Deon Arinaldo, Manajer Program Transformasi Energi IESR memaparkan, pemerataan akses listrik dan kualitas listrik sesuai dengan kebijakan energi nasional yaitu PP 79 Tahun 2014, tertulis dengan jelas bahwa kebijakan energi nasional punya tujuan untuk menciptakan ketahanan dan kemandirian energi nasional. Salah satu prioritasnya dalam KEN tersebut yaitu memprioritaskan perkembangan energi, pemanfaatan sumber daya yang ada di dalam negeri untuk masyarakat atau pihak yang belum mendapatkan akses energi, baik itu listrik dan lainnya.

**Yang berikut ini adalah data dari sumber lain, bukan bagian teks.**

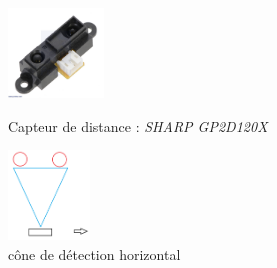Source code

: \documentclass[a4paper,11pt]{article}
\begin{document}
\begin{figure}[H]
    \begin{minipage}[c]{.40\linewidth}
    \centering
    \includegraphics[height = 90]{Capteurs_d.jpg}
    \caption{Capteur de distance : \textit{SHARP GP2D120X} \cite{captdist}}
    \label{fig:captdist}
    \end{minipage}
    \hfill
    \begin{minipage}[c]{.40\linewidth}
    \centering
    \includegraphics[height = 90]{capteurs_horizontaux.png}
    \caption{cône de détection horizontal}
    \label{fig:cônedetect}
    \end{minipage}
\end{figure}
\end{document}
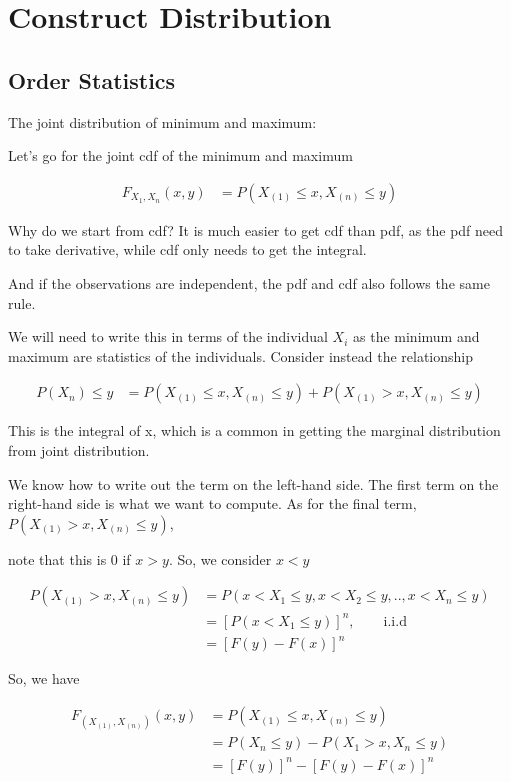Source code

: \documentclass[11pt]{article} %
\begin{document}
\section{Construct Distribution}

\subsection{Order Statistics}
The joint distribution of minimum and maximum:

Let's go for the joint cdf of the minimum and maximum 

\begin{align*}
	F_{X_{1}, X_{n}} (x, y) &= P(X_{(1)} \leq x, X_{(n)} \leq y)  
\end{align*}

Why do we start from cdf? It is much easier to get cdf than pdf, as the pdf need to take derivative, while cdf only needs to get the integral.

And if the observations are independent, the pdf and cdf also follows the same rule. 

We will need to write this in terms of the individual $X_i$ as the minimum and maximum are statistics of the individuals. Consider instead the relationship

\begin{align*}
	P{(X_{n}) \leq y} &= P(X_{(1)} \leq x, X_{(n)} \leq y) + P(X_{(1)} > x, X_{(n)} \leq y)
\end{align*}

This is the integral of x, which is a common in getting the marginal distribution from joint distribution.

We know how to write out the term on the left-hand side. The first term on the right-hand side is what we want to compute. As for the final term, $P(X_{(1)} > x, X_{(n)} \leq y)$,

note that this is 0 if $x > y$. So, we consider $x < y$

\begin{align*}
	P(X_{(1)} > x, X_{(n)} \leq y) &= P(x < X_{1} \leq y, x < X_{2} \leq y, .., x < X_{n} \leq y) \\
	&= [P(x < X_{1} \leq y)]^n, \qquad \text{i.i.d} \\
	&= [F(y)- F(x)]^n
\end{align*}

So, we have 

\begin{align*}
	F_{(X_{(1)}, X_{(n)})} (x,y) &= P(X_{(1)} \leq x, X_{(n)} \leq y) \\
	&= P(X_{n} \leq y) - P(X_{1} > x, X_{n} \leq y) \\
	&= [F(y)]^n - [F(y)- F(x)]^n
\end{align*}
\end{document}
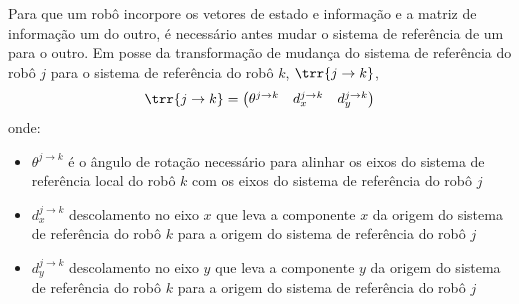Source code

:Para que um robô incorpore os vetores de estado e informação e a matriz 
de informação um do outro, é necessário antes mudar o sistema de 
referência de um para o outro. Em posse da transformação de mudança do 
sistema de referência do robô $j$ para o sistema de referência do robô 
$k$, $\trr{j\to k}$, 
\begin{equation}
  \trr{j \to k} = \begin{pmatrix}
    \theta^{j\to k} & d_x^{j\to k} & d_y^{j\to k}
  \end{pmatrix}
\end{equation}
onde:
\begin{itemize}
  \item $\theta^{j\to k}$ é o ângulo de rotação necessário para alinhar 
os eixos do sistema de referência local do robô $k$ com os eixos do 
sistema de referência do robô $j$
  \item $d_x^{j\to k}$ descolamento no eixo $x$ que leva a componente $x$ 
da origem do sistema de referência do robô $k$ para a origem do 
sistema de referência do robô $j$
  \item $d_y^{j\to k}$ descolamento no eixo $y$ que leva a componente $y$ 
da origem do sistema de referência do robô $k$ para a origem do 
sistema de referência do robô $j$
\end{itemize}

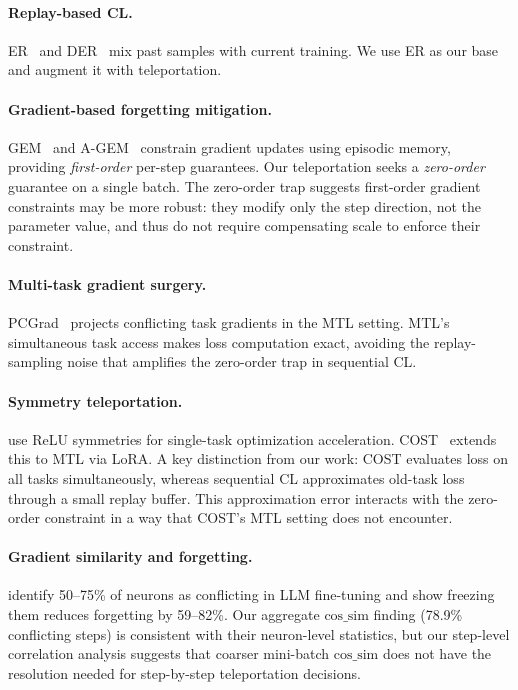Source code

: \documentclass{article}
\newcommand{\cossim}{\mathrm{cos\_sim}}
\begin{document}
\paragraph{Replay-based CL.}
ER~\citep{rolnick2019er} and DER~\citep{buzzega2020der} mix past samples with current training.
We use ER as our base and augment it with teleportation.

\paragraph{Gradient-based forgetting mitigation.}
GEM~\citep{lopezpaz2017gem} and A-GEM~\citep{chaudhry2019agem} constrain gradient updates
using episodic memory, providing \emph{first-order} per-step guarantees.
Our teleportation seeks a \emph{zero-order} guarantee on a single batch.
The zero-order trap suggests first-order gradient constraints may be more robust:
they modify only the step direction, not the parameter value, and thus do not require
compensating scale to enforce their constraint.

\paragraph{Multi-task gradient surgery.}
PCGrad~\citep{yu2020pcgrad} projects conflicting task gradients in the MTL setting.
MTL's simultaneous task access makes loss computation exact, avoiding the replay-sampling
noise that amplifies the zero-order trap in sequential CL.

\paragraph{Symmetry teleportation.}
\citet{zhao2022teleport} use ReLU symmetries for single-task optimization acceleration.
COST~\citep{zhou2025cost} extends this to MTL via LoRA.
A key distinction from our work: COST evaluates loss on all tasks simultaneously,
whereas sequential CL approximates old-task loss through a small replay buffer.
This approximation error interacts with the zero-order constraint in a way
that COST's MTL setting does not encounter.

\paragraph{Gradient similarity and forgetting.}
\citet{liu2026gradconflict} identify 50--75\% of neurons as conflicting in LLM fine-tuning
and show freezing them reduces forgetting by 59--82\%.
Our aggregate $\cossim$ finding (78.9\% conflicting steps) is consistent with their
neuron-level statistics, but our step-level correlation analysis suggests that coarser
mini-batch $\cossim$ does not have the resolution needed for step-by-step teleportation decisions.
\end{document}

“Untuk itu, kita memerlukan sebuah strategi yang terbukti ampuh. Misalnya saja pengembangan sistem isolated off grid di Afrika, sistem ini tidak terhubung dengan jaringan besar namun dibangun khusus untuk melistriki wilayah tertentu, memanfaatkan energi terbarukan yang tersedia di daerah tersebut. Meski demikian, strategi ini tentu memiliki kelebihan dan kekurangan. Pada dasarnya akses listrik seharusnya memiliki semangatnya tidak hanya memberikan akses pada listrik, tetapi juga bagaimana akses listrik bisa memberikan kesempatan bagi masyarakat yang mendapatkan aksesnya untuk memperbaiki kualitas hidup serta meningkatkan perekonomian di daerah,” tegas Deon Arinaldo dalam webinar Road to IETD: Transisi Energi dalam Pemerataan Elektrifikasi Nasional.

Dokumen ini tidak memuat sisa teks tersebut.